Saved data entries

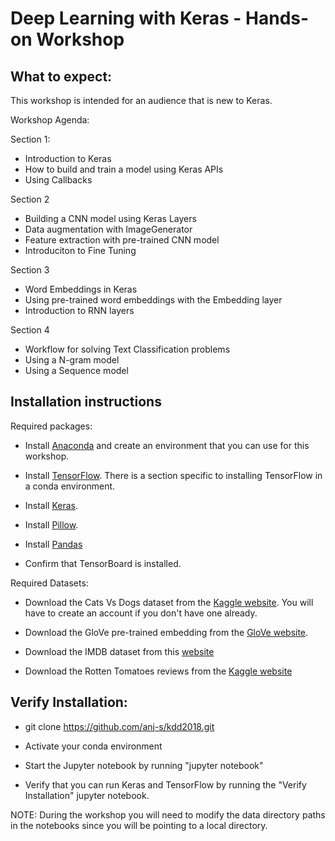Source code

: # Deep Learning with Keras - Hands-on Workshop

## What to expect:

This workshop is intended for an audience that is new to Keras.

Workshop Agenda:

Section 1:

* Introduction to Keras
* How to build and train a model using Keras APIs
* Using Callbacks


Section 2

* Building a CNN model using Keras Layers
* Data augmentation with  ImageGenerator
* Feature extraction with pre-trained CNN model
* Introduciton to Fine Tuning


Section 3

* Word Embeddings in Keras
* Using pre-trained word embeddings with the Embedding layer
* Introduction to RNN layers


Section 4

* Workflow for solving Text Classification problems
* Using a N-gram model
* Using a Sequence model



## Installation instructions

Required packages:

* Install [Anaconda](https://www.anaconda.com/download/#macos) and create an environment that you can use for this workshop.

* Install [TensorFlow](https://www.tensorflow.org/install/). There is a section specific to installing TensorFlow in a conda environment.

* Install [Keras](https://keras.io/#installation).

* Install [Pillow](https://pypi.org/project/Pillow/2.2.1/).

* Install [Pandas](https://pandas.pydata.org/pandas-docs/stable/install.html)

* Confirm that TensorBoard is installed.
 
Required Datasets:

* Download the Cats Vs Dogs dataset from the [Kaggle website](https://www.kaggle.com/c/dogs-vs-cats/data). You will have to create an account if you don't have one already.

* Download the GloVe pre-trained embedding from the [GloVe website](https://nlp.stanford.edu/projects/glove/).

* Download the IMDB dataset from this [website](http://ai.stanford.edu/~amaas/data/sentiment/)

* Download the Rotten Tomatoes reviews from the [Kaggle website](https://www.kaggle.com/c/3810/download/train.tsv.zip)

## Verify Installation:

* git clone https://github.com/anj-s/kdd2018.git

* Activate your conda environment

* Start the Jupyter notebook by running "jupyter notebook"
 
* Verify that you can run Keras and TensorFlow by running the "Verify Installation" jupyter notebook.

NOTE:
During the workshop you will need to modify the data directory paths in the notebooks since you will be pointing to a local directory.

§ **TRY IT**
Please reproduce the records above exactly, leaving out every picture.

§ **EXERCISE RESULT**
Source code

: # Deep Learning with Keras - Hands-on Workshop

## What to expect:

This workshop is intended for an audience that is new to Keras.

Workshop Agenda:

Section 1:

* Introduction to Keras
* How to build and train a model using Keras APIs
* Using Callbacks


Section 2

* Building a CNN model using Keras Layers
* Data augmentation with  ImageGenerator
* Feature extraction with pre-trained CNN model
* Introduciton to Fine Tuning


Section 3

* Word Embeddings in Keras
* Using pre-trained word embeddings with the Embedding layer
* Introduction to RNN layers


Section 4

* Workflow for solving Text Classification problems
* Using a N-gram model
* Using a Sequence model



## Installation instructions

Required packages:

* Install [Anaconda](https://www.anaconda.com/download/#macos) and create an environment that you can use for this workshop.

* Install [TensorFlow](https://www.tensorflow.org/install/). There is a section specific to installing TensorFlow in a conda environment.

* Install [Keras](https://keras.io/#installation).

* Install [Pillow](https://pypi.org/project/Pillow/2.2.1/).

* Install [Pandas](https://pandas.pydata.org/pandas-docs/stable/install.html)

* Confirm that TensorBoard is installed.
 
Required Datasets:

* Download the Cats Vs Dogs dataset from the [Kaggle website](https://www.kaggle.com/c/dogs-vs-cats/data). You will have to create an account if you don't have one already.

* Download the GloVe pre-trained embedding from the [GloVe website](https://nlp.stanford.edu/projects/glove/).

* Download the IMDB dataset from this [website](http://ai.stanford.edu/~amaas/data/sentiment/)

* Download the Rotten Tomatoes reviews from the [Kaggle website](https://www.kaggle.com/c/3810/download/train.tsv.zip)

## Verify Installation:

* git clone https://github.com/anj-s/kdd2018.git

* Activate your conda environment

* Start the Jupyter notebook by running "jupyter notebook"
 
* Verify that you can run Keras and TensorFlow by running the "Verify Installation" jupyter notebook.

NOTE:
During the workshop you will need to modify the data directory paths in the notebooks since you will be pointing to a local directory.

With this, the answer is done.